Monday, April 16, 2012

The Locano

Taco Bell and I share a deep history.  To understand this, you first need to realize that I grew up on microwave burritos and generic brand cereal.  That's about it.  For most of my life I had the palate of a mexican prison inmate.  No offense to Mexico.  Whenever we were on a road trip my family would stop at Taco Bell and allow each of us kids to pick two menu items...I'd supplement my allowance by sucking on packets of hot sauce.  I applied to work at Taco Bell the day I turned 15 (only to be told they can't hire 15 year-olds).  I came back 365 days later and took my rightful position.  Enough said.

Now that I'm older and have spread out my culinary wings I almost never eat fast food.  Key word, almost.  So when I heard that Taco Bell had done the fast food equivalent of landing a man on the moon, I had to check it out.  Yes, I'm referring to the Doritos Locos Taco.  A regular taco inside a shell of pure nacho cheese flavored Doritos.  Amen.
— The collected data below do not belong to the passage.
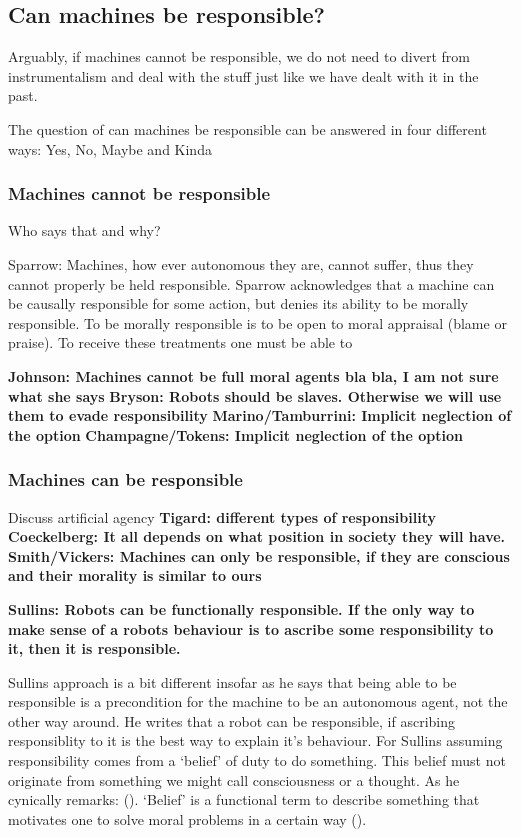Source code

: \documentclass{article}
\begin{document}
\subsection{Can machines be responsible?}
Arguably, if machines cannot be responsible, we do not need to divert from
instrumentalism and deal with the stuff just like we have dealt with it in the
past.

The question of can machines be responsible can be answered in four different
ways: Yes, No, Maybe and Kinda

\subsubsection{Machines cannot be responsible}
Who says that and why?

Sparrow: Machines, how ever autonomous they are, cannot suffer, thus they cannot
properly be held responsible.
Sparrow acknowledges that a machine can be causally responsible for some action,
but denies its ability to be morally responsible. To be morally responsible is to be
open to moral appraisal (blame or praise). To receive these treatments one must
be able to 


\textbf{Johnson: Machines cannot be full moral agents bla bla, I am not sure what she
says}
\textbf{Bryson: Robots should be slaves. Otherwise we will use them to evade
responsibility}
\textbf{Marino/Tamburrini: Implicit neglection of the option}
\textbf{Champagne/Tokens: Implicit neglection of the option}

\subsubsection{Machines can be responsible}
Discuss artificial agency
\textbf{Tigard: different types of responsibility}
\textbf{Coeckelberg: It all depends on what position in society they will have.}
\textbf{Smith/Vickers: Machines can only be responsible, if they are conscious and their
morality is similar to ours}

\textbf{Sullins: Robots can be functionally responsible. If the only way to make sense
of a robots behaviour is to ascribe some responsibility to it, then it is
responsible.}

Sullins approach is a bit different insofar as he says that being able to be
responsible is a precondition for the machine to be an autonomous agent, not the
other way around. He writes that a robot can be responsible, if ascribing responsiblity to it
is the best way to explain it's behaviour. For Sullins assuming responsibility
comes from a `belief' of duty to do something. This belief must not originate
from something we might call consciousness or a thought. As he cynically
remarks: (\cite[p. 159]{sullins2006robots}).
`Belief' is a functional term
to describe something that motivates one to solve moral problems in a certain
way (\cite[p. 159]{sullins2006robots}).
\end{document}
Was it amazing?  Yes.  Was it sinful?  Probably.  Did I think I could make it better?  You know it.  Over the weekend I headed south of the border ( of Snohomish County) and tried an experiment of epic proportions.


Pictured above (left to right) you'll see the Doritos Locos Taco, the Volcano Taco, and their love child.  I call him "The Locano."  The Doritos Locos Taco gives immediate satisfaction when it hits your lips.  The shell is coated in powdery nacho cheese and cocaine, but the inside is just regular old taco.  The Volcano Taco tells a different tale.


The Volcano is a regular taco with addition of a substance straight from the nicer part of hell.  Lava sauce.  It's like nacho cheese with hot sauce mixed in.  Actually, that's exactly what it is.  When the Volcano first hits your mouth you feel deceived.  That beautiful red shell is actually just a regular hard shell colored red!  However, once the Lava Sauce hits your tongue you realize how wrong you were.  You're in love.


So, the Doritos Locos Taco provides instant gratification with its powdery exterior, and the Volcano Taco indulges your inner demons with a slow burn.  Why can't Taco Bell pull out the stops and bring together the Yin and the Yang?  Wait!  They can!

Introducing "The Locano!"  You take that Doritos Locos Taco and match-make your way into pure fast food ecstacy with a dose of Lava Sauce.  When the Loco and Volcano hook up, the off-spring will never let you down.  From the second it hits your lips to the heartburn and regret following your last bite, you'll know two things.  1:  This isn't healthy.  2:  You'll be doing this again.